Written by Harriet Maher

March 10, 2021

A woman walks into an art gallery – it sounds like the beginning of a (terrible) joke, but in fact, for the woman, the gallery, and many of its patrons, it was the beginning of a nightmare.

The sordid tale unfolds in ‘Made You Look: A True Story of Fake Art’, a recent Netflix documentary that examines a shocking case of art fraud. The sale of $80 million dollars worth of fake abstract-expressionist paintings by the esteemed Knoedler Gallery in New York between 1994 and 2008 rocked the entire ecosystem of art, and exposed many of its shadowy inner workings to the rest of the world. For many viewers, this will be a key insight into the delicate machinery of the art world, which for most people exists behind an opacity of smoke and mirrors. The film raises questions about authenticity, the truthfulness (or lack thereof) of art and its patrons, and the validity of the system in general.

Pei-Shen Qian, the real artist behind the paintings sold by Knoedler Gallery

But what really struck me about this feature-length exposé were the questions it raised about the value of art. What is the measure of art’s value – its monetary value, its cultural and historical worth, or its aesthetic meaning? Does the artist themselves imbue their works with a kind of intrinsic meaning that dissipates when you take away the name of a great artist from the picture? Who decides which paintings, or even artists, have value attached to them? How do we measure the meaning of something so personal and subjective that Ann Freedman, the central figure of the documentary, describes her feelings for works of art as similar to the feeling of falling in love?

To my mind, these are questions that the art world tends to avoid. It is a widely and unquestioningly accepted notion that Michelangelo was a genius, because art history tells us so. We accept that he actually painted the Sistine Chapel, and that it was not some other anonymous tradesman or painter, because the records show us so. We know that an abstract expressionist painting by Jackson Pollock is worth more than one by Corinne Michelle West (a.k.a. Michael West): the auction record for Jackson Pollock is USD $58.3 million.[1] The highest fetching painting by West ever sold was just over USD $80,000.

My question is, why? There are obvious gender and racial biases that pervade the art world, and the world at large, whereby value is attributed to the great white men of history. But aside from these engrained prejudices, what are the parameters of defining a ‘good’ work of art?

Corinne Michelle West, aka Michael West, Untitled [Double-sided] (1970–71).

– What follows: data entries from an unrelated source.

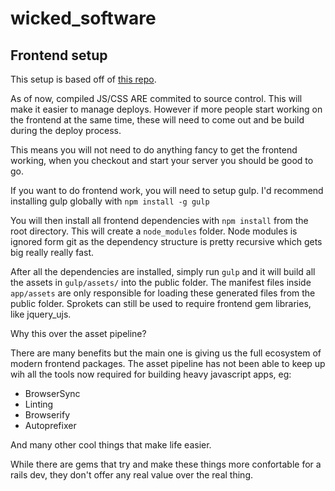 # wicked_software

## Frontend setup

This setup is based off of [this repo](https://github.com/vigetlabs/gulp-rails-pipeline).

As of now, compiled JS/CSS ARE commited to source control. This will make it easier to manage deploys. However if more people start working on the frontend at the same time, these will need to come out and be build during the deploy process.

This means you will not need to do anything fancy to get the frontend working, when you checkout and start your server you should be good to go.

If you want to do frontend work, you will need to setup gulp. I'd recommend installing gulp globally with `npm install -g gulp`

You will then install all frontend dependencies with `npm install` from the root directory. This will create a `node_modules` folder. Node modules is ignored form git as the dependency structure is pretty recursive which gets big really really fast.

After all the dependencies are installed, simply run `gulp` and it will build all the assets in `gulp/assets/` into the public folder. The manifest files inside `app/assets` are only responsible for loading these generated files from the public folder. Sprokets can still be used to require frontend gem libraries, like jquery_ujs. 

Why this over the asset pipeline? 

There are many benefits but the main one is giving us the full ecosystem of modern frontend packages. The asset pipeline has not been able to keep up wih all the tools now required for building heavy javascript apps, eg:

* BrowserSync
* Linting
* Browserify
* Autoprefixer

And many other cool things that make life easier.

While there are gems that try and make these things more confortable for a rails dev, they don't offer any real value over the real thing. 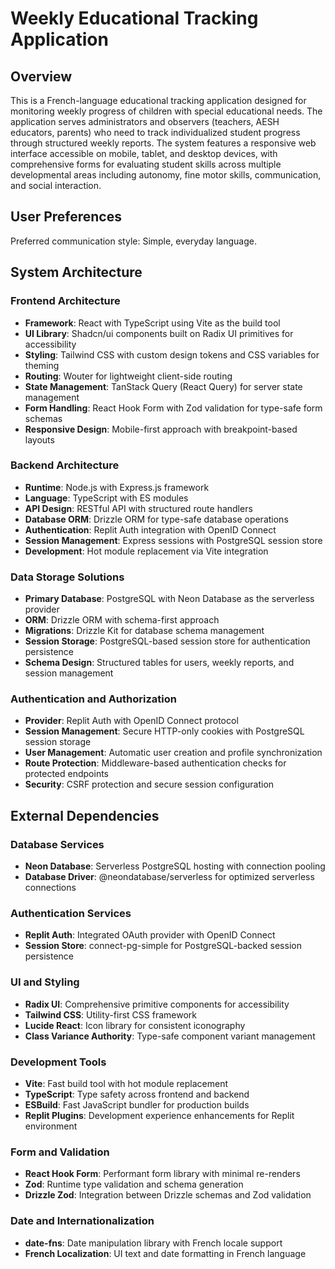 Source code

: # Weekly Educational Tracking Application

## Overview

This is a French-language educational tracking application designed for monitoring weekly progress of children with special educational needs. The application serves administrators and observers (teachers, AESH educators, parents) who need to track individualized student progress through structured weekly reports. The system features a responsive web interface accessible on mobile, tablet, and desktop devices, with comprehensive forms for evaluating student skills across multiple developmental areas including autonomy, fine motor skills, communication, and social interaction.

## User Preferences

Preferred communication style: Simple, everyday language.

## System Architecture

### Frontend Architecture
- **Framework**: React with TypeScript using Vite as the build tool
- **UI Library**: Shadcn/ui components built on Radix UI primitives for accessibility
- **Styling**: Tailwind CSS with custom design tokens and CSS variables for theming
- **Routing**: Wouter for lightweight client-side routing
- **State Management**: TanStack Query (React Query) for server state management
- **Form Handling**: React Hook Form with Zod validation for type-safe form schemas
- **Responsive Design**: Mobile-first approach with breakpoint-based layouts

### Backend Architecture
- **Runtime**: Node.js with Express.js framework
- **Language**: TypeScript with ES modules
- **API Design**: RESTful API with structured route handlers
- **Database ORM**: Drizzle ORM for type-safe database operations
- **Authentication**: Replit Auth integration with OpenID Connect
- **Session Management**: Express sessions with PostgreSQL session store
- **Development**: Hot module replacement via Vite integration

### Data Storage Solutions
- **Primary Database**: PostgreSQL with Neon Database as the serverless provider
- **ORM**: Drizzle ORM with schema-first approach
- **Migrations**: Drizzle Kit for database schema management
- **Session Storage**: PostgreSQL-based session store for authentication persistence
- **Schema Design**: Structured tables for users, weekly reports, and session management

### Authentication and Authorization
- **Provider**: Replit Auth with OpenID Connect protocol
- **Session Management**: Secure HTTP-only cookies with PostgreSQL session storage
- **User Management**: Automatic user creation and profile synchronization
- **Route Protection**: Middleware-based authentication checks for protected endpoints
- **Security**: CSRF protection and secure session configuration

## External Dependencies

### Database Services
- **Neon Database**: Serverless PostgreSQL hosting with connection pooling
- **Database Driver**: @neondatabase/serverless for optimized serverless connections

### Authentication Services
- **Replit Auth**: Integrated OAuth provider with OpenID Connect
- **Session Store**: connect-pg-simple for PostgreSQL-backed session persistence

### UI and Styling
- **Radix UI**: Comprehensive primitive components for accessibility
- **Tailwind CSS**: Utility-first CSS framework
- **Lucide React**: Icon library for consistent iconography
- **Class Variance Authority**: Type-safe component variant management

### Development Tools
- **Vite**: Fast build tool with hot module replacement
- **TypeScript**: Type safety across frontend and backend
- **ESBuild**: Fast JavaScript bundler for production builds
- **Replit Plugins**: Development experience enhancements for Replit environment

### Form and Validation
- **React Hook Form**: Performant form library with minimal re-renders
- **Zod**: Runtime type validation and schema generation
- **Drizzle Zod**: Integration between Drizzle schemas and Zod validation

### Date and Internationalization
- **date-fns**: Date manipulation library with French locale support
- **French Localization**: UI text and date formatting in French language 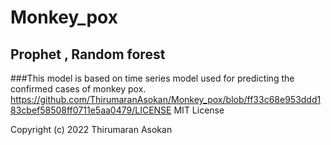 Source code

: # Monkey_pox
## Prophet , Random forest
###This model is based on time series model used for predicting the confirmed cases of monkey pox.
https://github.com/ThirumaranAsokan/Monkey_pox/blob/ff33c68e953ddd183cbef58508ff0711e5aa0479/LICENSE
MIT License

Copyright (c) 2022 Thirumaran Asokan
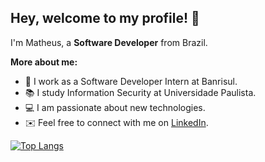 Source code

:## Hey, welcome to my profile! 👋

I'm Matheus, a **Software Developer** from Brazil.

**More about me:**

- 🏢 I work as a Software Developer Intern at Banrisul.
- 📚 I study Information Security at Universidade Paulista.
- 💻 I am passionate about new technologies.
- ✉️ Feel free to connect with me on [LinkedIn](https://www.linkedin.com/in/matheus-grp/).

[![Top Langs](https://github-readme-stats.vercel.app/api/top-langs/?username=math-reis&layout=compact)](https://github.com/math-reis/github-readme-stats)
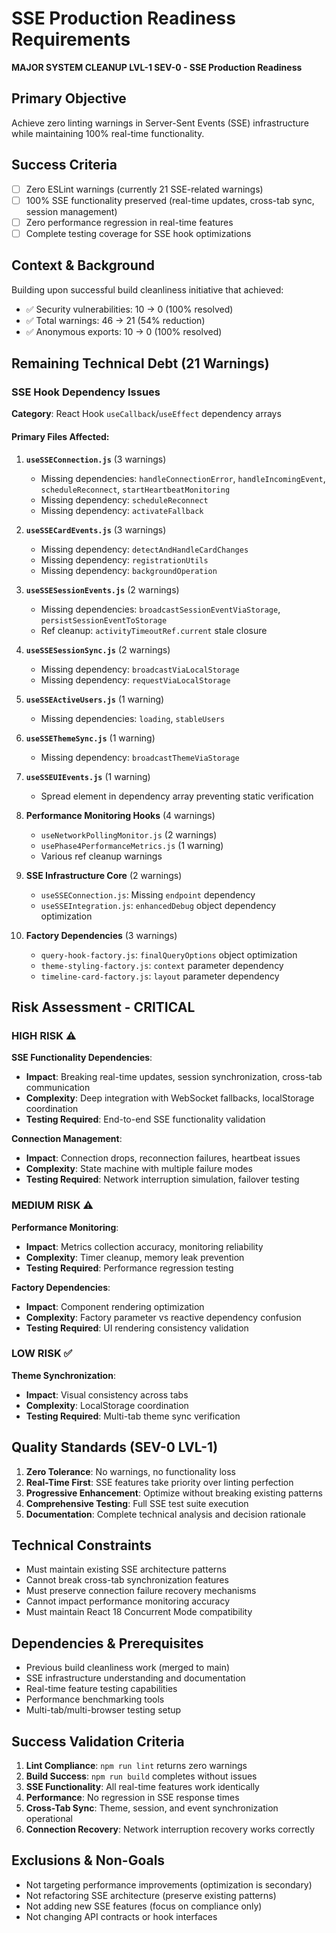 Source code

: # SSE Production Readiness Requirements
**MAJOR SYSTEM CLEANUP LVL-1 SEV-0 - SSE Production Readiness**

## Primary Objective
Achieve zero linting warnings in Server-Sent Events (SSE) infrastructure while maintaining 100% real-time functionality.

## Success Criteria
- [ ] Zero ESLint warnings (currently 21 SSE-related warnings)
- [ ] 100% SSE functionality preserved (real-time updates, cross-tab sync, session management)
- [ ] Zero performance regression in real-time features
- [ ] Complete testing coverage for SSE hook optimizations

## Context & Background
Building upon successful build cleanliness initiative that achieved:
- ✅ Security vulnerabilities: 10 → 0 (100% resolved)
- ✅ Total warnings: 46 → 21 (54% reduction)
- ✅ Anonymous exports: 10 → 0 (100% resolved)

## Remaining Technical Debt (21 Warnings)

### SSE Hook Dependency Issues
**Category**: React Hook `useCallback`/`useEffect` dependency arrays

#### Primary Files Affected:
1. **`useSSEConnection.js`** (3 warnings)
   - Missing dependencies: `handleConnectionError`, `handleIncomingEvent`, `scheduleReconnect`, `startHeartbeatMonitoring`
   - Missing dependency: `scheduleReconnect`
   - Missing dependency: `activateFallback`

2. **`useSSECardEvents.js`** (3 warnings)
   - Missing dependency: `detectAndHandleCardChanges`
   - Missing dependency: `registrationUtils`
   - Missing dependency: `backgroundOperation`

3. **`useSSESessionEvents.js`** (2 warnings)
   - Missing dependencies: `broadcastSessionEventViaStorage`, `persistSessionEventToStorage`
   - Ref cleanup: `activityTimeoutRef.current` stale closure

4. **`useSSESessionSync.js`** (2 warnings)
   - Missing dependency: `broadcastViaLocalStorage`
   - Missing dependency: `requestViaLocalStorage`

5. **`useSSEActiveUsers.js`** (1 warning)
   - Missing dependencies: `loading`, `stableUsers`

6. **`useSSEThemeSync.js`** (1 warning)
   - Missing dependency: `broadcastThemeViaStorage`

7. **`useSSEUIEvents.js`** (1 warning)
   - Spread element in dependency array preventing static verification

8. **Performance Monitoring Hooks** (4 warnings)
   - `useNetworkPollingMonitor.js` (2 warnings)
   - `usePhase4PerformanceMetrics.js` (1 warning)
   - Various ref cleanup warnings

9. **SSE Infrastructure Core** (2 warnings)
   - `useSSEConnection.js`: Missing `endpoint` dependency
   - `useSSEIntegration.js`: `enhancedDebug` object dependency optimization

10. **Factory Dependencies** (3 warnings)
    - `query-hook-factory.js`: `finalQueryOptions` object optimization
    - `theme-styling-factory.js`: `context` parameter dependency
    - `timeline-card-factory.js`: `layout` parameter dependency

## Risk Assessment - CRITICAL

### HIGH RISK ⚠️
**SSE Functionality Dependencies**: 
- **Impact**: Breaking real-time updates, session synchronization, cross-tab communication
- **Complexity**: Deep integration with WebSocket fallbacks, localStorage coordination
- **Testing Required**: End-to-end SSE functionality validation

**Connection Management**:
- **Impact**: Connection drops, reconnection failures, heartbeat issues
- **Complexity**: State machine with multiple failure modes
- **Testing Required**: Network interruption simulation, failover testing

### MEDIUM RISK ⚠️
**Performance Monitoring**:
- **Impact**: Metrics collection accuracy, monitoring reliability
- **Complexity**: Timer cleanup, memory leak prevention
- **Testing Required**: Performance regression testing

**Factory Dependencies**:
- **Impact**: Component rendering optimization
- **Complexity**: Factory parameter vs reactive dependency confusion
- **Testing Required**: UI rendering consistency validation

### LOW RISK ✅
**Theme Synchronization**:
- **Impact**: Visual consistency across tabs
- **Complexity**: LocalStorage coordination
- **Testing Required**: Multi-tab theme sync verification

## Quality Standards (SEV-0 LVL-1)
1. **Zero Tolerance**: No warnings, no functionality loss
2. **Real-Time First**: SSE features take priority over linting perfection
3. **Progressive Enhancement**: Optimize without breaking existing patterns
4. **Comprehensive Testing**: Full SSE test suite execution
5. **Documentation**: Complete technical analysis and decision rationale

## Technical Constraints
- Must maintain existing SSE architecture patterns
- Cannot break cross-tab synchronization features
- Must preserve connection failure recovery mechanisms
- Cannot impact performance monitoring accuracy
- Must maintain React 18 Concurrent Mode compatibility

## Dependencies & Prerequisites
- Previous build cleanliness work (merged to main)
- SSE infrastructure understanding and documentation
- Real-time feature testing capabilities
- Performance benchmarking tools
- Multi-tab/multi-browser testing setup

## Success Validation Criteria
1. **Lint Compliance**: `npm run lint` returns zero warnings
2. **Build Success**: `npm run build` completes without issues
3. **SSE Functionality**: All real-time features work identically
4. **Performance**: No regression in SSE response times
5. **Cross-Tab Sync**: Theme, session, and event synchronization operational
6. **Connection Recovery**: Network interruption recovery works correctly

## Exclusions & Non-Goals
- Not targeting performance improvements (optimization is secondary)
- Not refactoring SSE architecture (preserve existing patterns)
- Not adding new SSE features (focus on compliance only)
- Not changing API contracts or hook interfaces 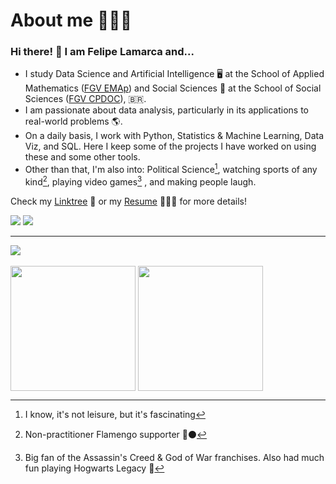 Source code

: # About me 👨🏻‍💻

### Hi there! 👋 I am Felipe Lamarca and...

- I study Data Science and Artificial Intelligence 🖥️ at the School of Applied Mathematics ([FGV EMAp](https://emap.fgv.br/)) and Social Sciences 🦉 at the School of Social Sciences ([FGV CPDOC](https://cpdoc.fgv.br/)), :brazil:.
- I am passionate about data analysis, particularly in its applications to real-world problems :earth_americas:.
- On a daily basis, I work with Python, Statistics & Machine Learning, Data Viz, and SQL. Here I keep some of the projects I have worked on using these and some other tools.
- Other than that, I'm also into: Political Science[^1], watching sports of any kind[^2], playing video games[^3] , and making people laugh.

Check my [Linktree](https://linktr.ee/felipe_lamarca) 🔗 or my [Resume](https://drive.google.com/file/d/1aX5t0YRDJhJa1XPqzSN7xi8YAMUpNyA1/view?usp=sharing) 👨🏻‍🎓 for more details!

<a href = "mailto:felipe.lamarca@hotmail.com" target="_blank"><img src="https://img.shields.io/badge/Microsoft_Outlook-0078D4?style=for-the-badge&logo=microsoft-outlook&logoColor=white" target="_blank"></a> <a href="https://www.linkedin.com/in/felipe-lamarca-893a541a1/" target="_blank"><img src="https://img.shields.io/badge/-LinkedIn-%230077B5?style=for-the-badge&logo=linkedin&logoColor=white" target="_blank"></a>

---

<div>
  <img align="center" src="http://github-profile-summary-cards.vercel.app/api/cards/profile-details?username=felipelmc&theme=github_dark"/>
  <br>
  <br>
  <img align="center" height="200em" src="https://github-profile-summary-cards.vercel.app/api/cards/stats?username=felipelmc&theme=github_dark"/>
<!--   <img align="center" height="180em" src="http://github-profile-summary-cards.vercel.app/api/cards/productive-time?username=felipelmc&theme=github_dark&utcOffset=8"> -->
  <img align="center" height="200em" src="http://github-profile-summary-cards.vercel.app/api/cards/most-commit-language?username=felipelmc&theme=github_dark&exclude=scilab"/>
</div>
    
  
<div>
<!--   <a target="_blank"><img src="https://img.shields.io/badge/Python-3776AB?style=for-the-badge&logo=python&logoColor=white" target="_blank"></a> -->
<!--   <a target="_blank"><img src="https://img.shields.io/badge/R-276DC3?style=for-the-badge&logo=r&logoColor=white" target="_blank"></a> -->
<!--   <a target="_blank"><img src="https://img.shields.io/badge/MySQL-00000F?style=for-the-badge&logo=mysql&logoColor=white" target="_blank"></a> -->
<!--   <a target="_blank"><img src="https://img.shields.io/badge/MongoDB-4EA94B?style=for-the-badge&logo=mongodb&logoColor=white" target="_blank"></a> -->
<!--   <a target="_blank"><img src="https://img.shields.io/badge/Git-E34F26?style=for-the-badge&logo=git&logoColor=white" target="_blank"></a> -->
<!--   <a target="_blank"><img src="https://img.shields.io/badge/Linux-E34F26?style=for-the-badge&logo=linux&logoColor=black" target="_blank"></a> -->
</div>

[^1]: I know, it's not leisure, but it's fascinating
[^2]: Non-practitioner Flamengo supporter 🔴⚫
[^3]: Big fan of the Assassin's Creed & God of War franchises. Also had much fun playing Hogwarts Legacy 🔮

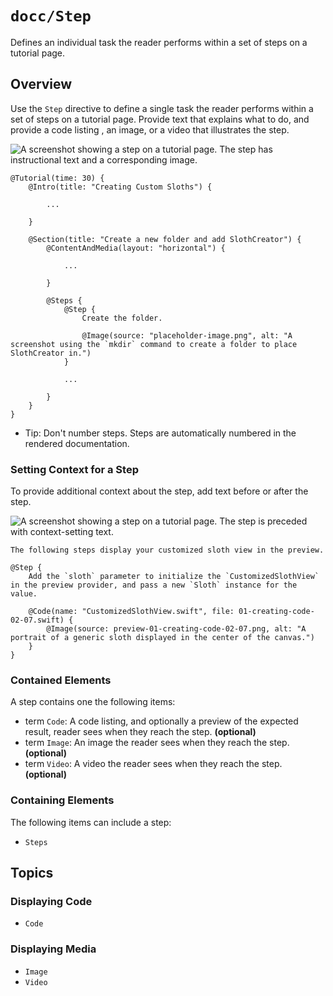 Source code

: # ``docc/Step``

Defines an individual task the reader performs within a set of steps on a tutorial page.

## Overview

Use the `Step` directive to define a single task the reader performs within a set of steps  on a tutorial page. Provide text that explains what to do, and provide a code listing , an image, or a video that illustrates the step.

![A screenshot showing a step on a tutorial page. The step has instructional text and a corresponding image.](2-a)

    @Tutorial(time: 30) {
        @Intro(title: "Creating Custom Sloths") {
            
            ...

        }
        
        @Section(title: "Create a new folder and add SlothCreator") {
            @ContentAndMedia(layout: "horizontal") {
                
                ...
                
            }
            
            @Steps {
                @Step {
                    Create the folder.
                    
                    @Image(source: "placeholder-image.png", alt: "A screenshot using the `mkdir` command to create a folder to place SlothCreator in.")
                }
                
                ...
                                
            }
        }
    }

- Tip: Don't number steps. Steps are automatically numbered in the rendered documentation.

### Setting Context for a Step 

To provide additional context about the step, add text before or after the step.

![A screenshot showing a step on a tutorial page. The step is preceded with context-setting text.](2-b)

    The following steps display your customized sloth view in the preview.

    @Step {
        Add the `sloth` parameter to initialize the `CustomizedSlothView` in the preview provider, and pass a new `Sloth` instance for the value.
        
        @Code(name: "CustomizedSlothView.swift", file: 01-creating-code-02-07.swift) {
            @Image(source: preview-01-creating-code-02-07.png, alt: "A portrait of a generic sloth displayed in the center of the canvas.")
        }
    }

### Contained Elements

A step contains one the following items:

- term ``Code``: A code listing, and optionally a preview of the expected result, reader sees when they reach the step. **(optional)**
- term ``Image``: An image the reader sees when they reach the step. **(optional)**
- term ``Video``: A video the reader sees when they reach the step. **(optional)**

### Containing Elements

The following items can include a step:

- ``Steps``

## Topics

### Displaying Code

- ``Code``

### Displaying Media

- ``Image``
- ``Video``

<!-- Copyright (c) 2021 Apple Inc and the Swift Project authors. All Rights Reserved. -->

While I don’t pretend to have a definitive answer to this question, my response would be that it is dealers, galleries and curators who decide the ‘value’ of a work and an artist. These magnates of the industry invest significant amounts of time, energy and money into determining the leading emerging artists of the moment. Art historians, collectors and audiences are like horses lead to water, and then made to drink, when it comes to understanding and patronising art. In their book on art practices that don’t fit neatly into this structural system, David Carrier and Joachim Picasso write:

“It is a well-groomed world governed by a complex bureaucratic system, where artistic output is filtered and tamed by ‘experts’ and then presented to the wider public through the exhibition system.”[2]

Those artists who are given solo shows, whose works hang in the most prestigious galleries, on the whitest of walls, are the ones who will have reviews published about them, who will have collectors with lined pockets come to their champagne-sodden openings, and who, as a result, will be immortalised in the annals of art history. For artists whose work rarely, if ever, leaves their studio, and passes quietly and anonymously into the hands of family and friends, their legacy is destined to be worth virtually nothing.

Art is only art if someone is looking at it, but more importantly, it’s only art if the right person is looking at it.

There is a litany of literature on the topic of art as a commodity (see: Andy Warhol), so I won’t elucidate too extensively on that subject here. The scope of this discussion is unfortunately limited to painting, and cannot account for the paradox of the kind of art that is made which is intangible, unable to be sold in any traditional sense. Suffice to say galleries, dealers and curators have an agenda to fill, and by perpetuating veins of taste that have endured for centuries – art is good if it is by a white, straight man, and even better if that straight white man was troubled in some way, or at least had a premature death – they perpetuate these same stereotypes in art history. When Joan Mitchell approached art dealer Julius Carlebach in the 1950s, hoping he’d sell her paintings, he replied, “Gee, Joan, if only you were French and male and dead.”[3]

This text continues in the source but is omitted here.